The stretch wanted below opens at the line containing "and another to" and closes at the line containing "If a system". Please return it exactly, with no other lines.

[Data extracted from a collection]

════

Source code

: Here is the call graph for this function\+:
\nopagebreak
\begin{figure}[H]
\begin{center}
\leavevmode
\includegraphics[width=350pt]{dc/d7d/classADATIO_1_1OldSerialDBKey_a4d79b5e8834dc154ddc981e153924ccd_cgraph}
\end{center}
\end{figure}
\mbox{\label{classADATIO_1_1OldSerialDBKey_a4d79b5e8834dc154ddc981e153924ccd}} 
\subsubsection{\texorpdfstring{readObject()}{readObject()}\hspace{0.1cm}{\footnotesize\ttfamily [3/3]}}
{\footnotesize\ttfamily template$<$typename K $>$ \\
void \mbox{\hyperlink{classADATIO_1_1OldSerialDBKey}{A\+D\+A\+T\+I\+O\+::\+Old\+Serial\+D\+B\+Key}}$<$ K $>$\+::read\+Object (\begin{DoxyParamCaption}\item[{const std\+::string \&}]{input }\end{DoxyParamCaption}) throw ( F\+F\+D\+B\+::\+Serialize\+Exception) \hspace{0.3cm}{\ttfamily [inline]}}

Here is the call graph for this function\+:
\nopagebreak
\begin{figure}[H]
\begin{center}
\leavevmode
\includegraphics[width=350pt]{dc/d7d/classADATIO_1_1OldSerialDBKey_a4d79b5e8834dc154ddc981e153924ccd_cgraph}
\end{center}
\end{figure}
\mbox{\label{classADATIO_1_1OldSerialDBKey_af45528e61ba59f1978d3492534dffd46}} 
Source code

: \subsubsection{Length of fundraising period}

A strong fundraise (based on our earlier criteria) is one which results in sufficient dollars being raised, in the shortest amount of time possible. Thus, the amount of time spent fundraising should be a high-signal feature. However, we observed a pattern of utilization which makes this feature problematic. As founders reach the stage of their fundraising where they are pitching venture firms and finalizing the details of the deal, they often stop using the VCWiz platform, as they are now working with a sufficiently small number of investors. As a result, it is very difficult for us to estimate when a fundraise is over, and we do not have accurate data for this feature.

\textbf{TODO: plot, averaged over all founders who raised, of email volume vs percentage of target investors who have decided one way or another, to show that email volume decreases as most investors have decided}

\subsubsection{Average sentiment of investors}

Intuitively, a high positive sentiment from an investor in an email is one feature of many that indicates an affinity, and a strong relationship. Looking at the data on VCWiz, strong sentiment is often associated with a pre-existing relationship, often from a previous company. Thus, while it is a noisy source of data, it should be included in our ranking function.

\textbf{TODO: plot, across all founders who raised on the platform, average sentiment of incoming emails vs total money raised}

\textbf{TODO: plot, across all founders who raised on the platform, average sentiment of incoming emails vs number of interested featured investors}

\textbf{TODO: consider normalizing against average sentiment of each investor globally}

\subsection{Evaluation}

════

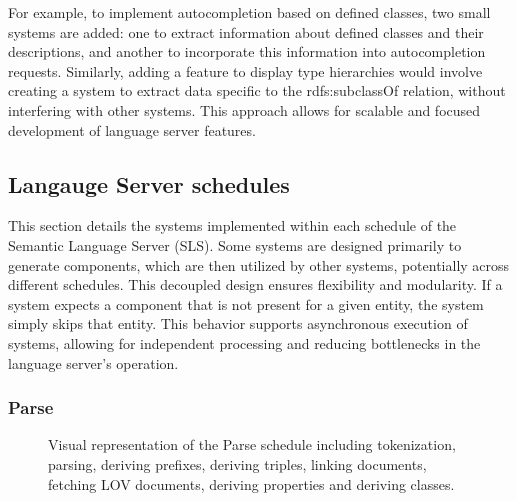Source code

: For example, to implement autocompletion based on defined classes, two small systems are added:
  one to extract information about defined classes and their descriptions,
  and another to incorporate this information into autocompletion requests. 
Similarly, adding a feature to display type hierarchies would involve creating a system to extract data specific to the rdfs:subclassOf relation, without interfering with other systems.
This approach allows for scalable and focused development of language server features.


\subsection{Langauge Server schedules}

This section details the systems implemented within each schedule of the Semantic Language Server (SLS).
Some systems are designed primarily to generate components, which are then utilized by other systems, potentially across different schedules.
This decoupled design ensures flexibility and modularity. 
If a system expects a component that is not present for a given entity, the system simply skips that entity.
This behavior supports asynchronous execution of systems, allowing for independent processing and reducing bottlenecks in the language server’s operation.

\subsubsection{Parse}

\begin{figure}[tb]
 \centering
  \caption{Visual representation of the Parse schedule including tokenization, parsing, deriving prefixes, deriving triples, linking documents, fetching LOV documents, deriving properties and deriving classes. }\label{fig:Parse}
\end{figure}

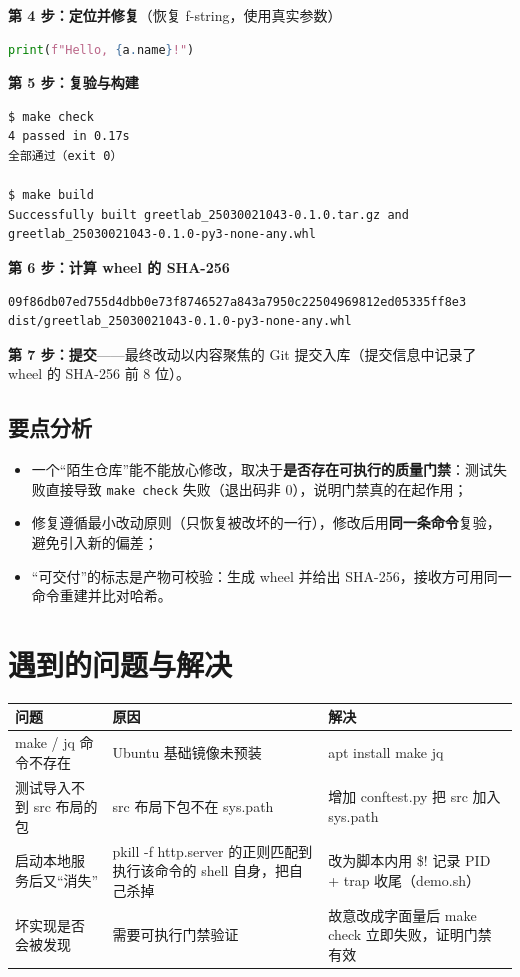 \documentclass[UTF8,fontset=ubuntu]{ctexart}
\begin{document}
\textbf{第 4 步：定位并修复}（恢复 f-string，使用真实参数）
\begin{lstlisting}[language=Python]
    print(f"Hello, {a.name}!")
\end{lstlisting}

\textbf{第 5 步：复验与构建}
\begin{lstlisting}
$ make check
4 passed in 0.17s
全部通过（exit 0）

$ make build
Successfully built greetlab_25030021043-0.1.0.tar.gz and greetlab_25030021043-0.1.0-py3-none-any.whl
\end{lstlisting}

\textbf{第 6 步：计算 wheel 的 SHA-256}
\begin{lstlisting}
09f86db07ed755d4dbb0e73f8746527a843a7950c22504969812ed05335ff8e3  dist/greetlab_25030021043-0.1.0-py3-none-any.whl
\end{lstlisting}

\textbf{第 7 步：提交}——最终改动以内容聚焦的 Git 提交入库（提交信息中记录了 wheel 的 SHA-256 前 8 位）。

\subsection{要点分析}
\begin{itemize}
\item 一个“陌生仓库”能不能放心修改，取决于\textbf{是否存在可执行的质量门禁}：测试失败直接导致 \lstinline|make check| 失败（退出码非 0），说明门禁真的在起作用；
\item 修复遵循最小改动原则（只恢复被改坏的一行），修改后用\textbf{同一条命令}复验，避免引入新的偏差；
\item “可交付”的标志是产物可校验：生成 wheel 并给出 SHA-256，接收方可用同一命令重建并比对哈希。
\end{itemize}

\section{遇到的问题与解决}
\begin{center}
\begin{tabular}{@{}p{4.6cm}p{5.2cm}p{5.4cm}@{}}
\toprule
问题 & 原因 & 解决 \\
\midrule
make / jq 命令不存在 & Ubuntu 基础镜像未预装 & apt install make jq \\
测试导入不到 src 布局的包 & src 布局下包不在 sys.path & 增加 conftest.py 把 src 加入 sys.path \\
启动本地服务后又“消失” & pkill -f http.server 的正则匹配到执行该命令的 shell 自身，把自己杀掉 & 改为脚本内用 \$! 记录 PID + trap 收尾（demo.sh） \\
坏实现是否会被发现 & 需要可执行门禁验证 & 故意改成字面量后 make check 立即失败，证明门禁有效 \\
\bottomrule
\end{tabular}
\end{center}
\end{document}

════

**EXERCISE RESPONSE**
  and another to incorporate this information into autocompletion requests. 
Similarly, adding a feature to display type hierarchies would involve creating a system to extract data specific to the rdfs:subclassOf relation, without interfering with other systems.
This approach allows for scalable and focused development of language server features.


\subsection{Langauge Server schedules}

This section details the systems implemented within each schedule of the Semantic Language Server (SLS).
Some systems are designed primarily to generate components, which are then utilized by other systems, potentially across different schedules.
This decoupled design ensures flexibility and modularity. 
If a system expects a component that is not present for a given entity, the system simply skips that entity.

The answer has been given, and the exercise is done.